Eliava was born into an impoverished noble family from western Georgia. He studied law at the Petersburg University in 1903, but was excluded for his involvement in students’ protests. In 1904, he joined the Bolshevik wing of the Russian Social Democratic Labour Party and took part in the 1905 uprisings in Tiflis and Kutaisi. In 1911, he was sent into exile to the Olonets Governorate whence he moved to Petersburg and worked for the Pravda newspaper until being deported to Vologda in 1915. After the outbreak of the Russian Revolution of 1917, he chaired the Vologda Ispolkom and moved to Moscow in December 1918. In 1919, during the Russian Civil War, he was sent to the Turkestan front and, as a member of the Revkom, helped establish Soviet power in the region. In 1920, he served as Soviet Russia’s plenipotentiary in Turkey and Iran. During the war with the Democratic Republic of Georgia early in 1921, he was a member of the Caucasus bureau of the Russian Communist Party, and a member of the Georgian Revkom.

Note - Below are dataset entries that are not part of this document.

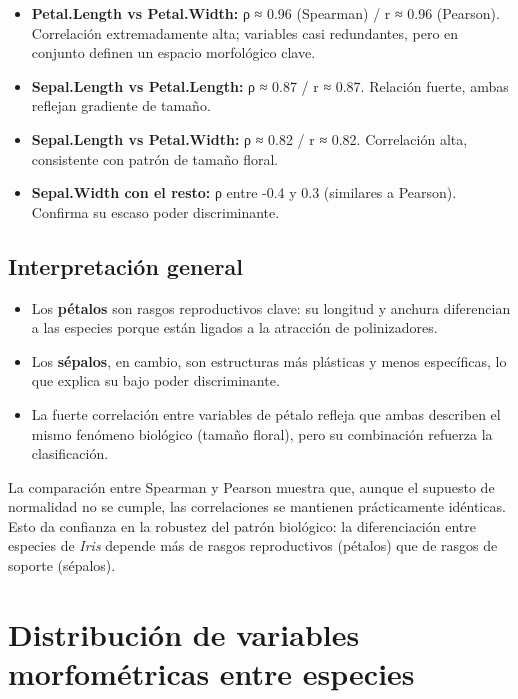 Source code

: \documentclass[
  spanish,
  11pt,
  a4paper,
  DIV=11,
  numbers=noendperiod]{scrartcl}
\providecommand{\tightlist}{%
  \setlength{\itemsep}{0pt}\setlength{\parskip}{0pt}}
\begin{document}
\begin{itemize}
\tightlist
\item
  \textbf{Petal.Length vs Petal.Width:} ρ ≈ 0.96 (Spearman) / r ≈ 0.96
  (Pearson). Correlación extremadamente alta; variables casi
  redundantes, pero en conjunto definen un espacio morfológico clave.\\
\item
  \textbf{Sepal.Length vs Petal.Length:} ρ ≈ 0.87 / r ≈ 0.87. Relación
  fuerte, ambas reflejan gradiente de tamaño.\\
\item
  \textbf{Sepal.Length vs Petal.Width:} ρ ≈ 0.82 / r ≈ 0.82. Correlación
  alta, consistente con patrón de tamaño floral.\\
\item
  \textbf{Sepal.Width con el resto:} ρ entre -0.4 y 0.3 (similares a
  Pearson). Confirma su escaso poder discriminante.
\end{itemize}

\subsection{Interpretación general}\label{interpretaciuxf3n-general}

\begin{itemize}
\item
  Los \textbf{pétalos} son rasgos reproductivos clave: su longitud y
  anchura diferencian a las especies porque están ligados a la atracción
  de polinizadores.
\item
  Los \textbf{sépalos}, en cambio, son estructuras más plásticas y menos
  específicas, lo que explica su bajo poder discriminante.
\item
  La fuerte correlación entre variables de pétalo refleja que ambas
  describen el mismo fenómeno biológico (tamaño floral), pero su
  combinación refuerza la clasificación.
\end{itemize}

La comparación entre Spearman y Pearson muestra que, aunque el supuesto
de normalidad no se cumple, las correlaciones se mantienen prácticamente
idénticas. Esto da confianza en la robustez del patrón biológico: la
diferenciación entre especies de \emph{Iris} depende más de rasgos
reproductivos (pétalos) que de rasgos de soporte (sépalos).

\section{Distribución de variables morfométricas entre
especies}\label{distribuciuxf3n-de-variables-morfomuxe9tricas-entre-especies}
\end{document}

After the overthrow of the DRG, Eliava joined the government of the Georgian SSR as a People's Commissar for Navy and Military. From January 1923 to June 1927, he was a head of the Soviet Georgian government as a chairman of the Council of People's Commissars of the Georgian SSR. Simultaneously, from 1927 to 1930, he served as the chairman of the Council of People's Commissars of the Transcaucasian Socialist Federative Soviet Republic. In the 1930s, Eliava was a deputy People's Commissar of Foreign Trade and a deputy People's Commissar of Light Industry of the Soviet Union. He was arrested during Stalin's crackdown on Old Bolsheviks and executed in December 1937. In 1956, Shalva Eliava was rehabilitated by the Soviet Communist Party.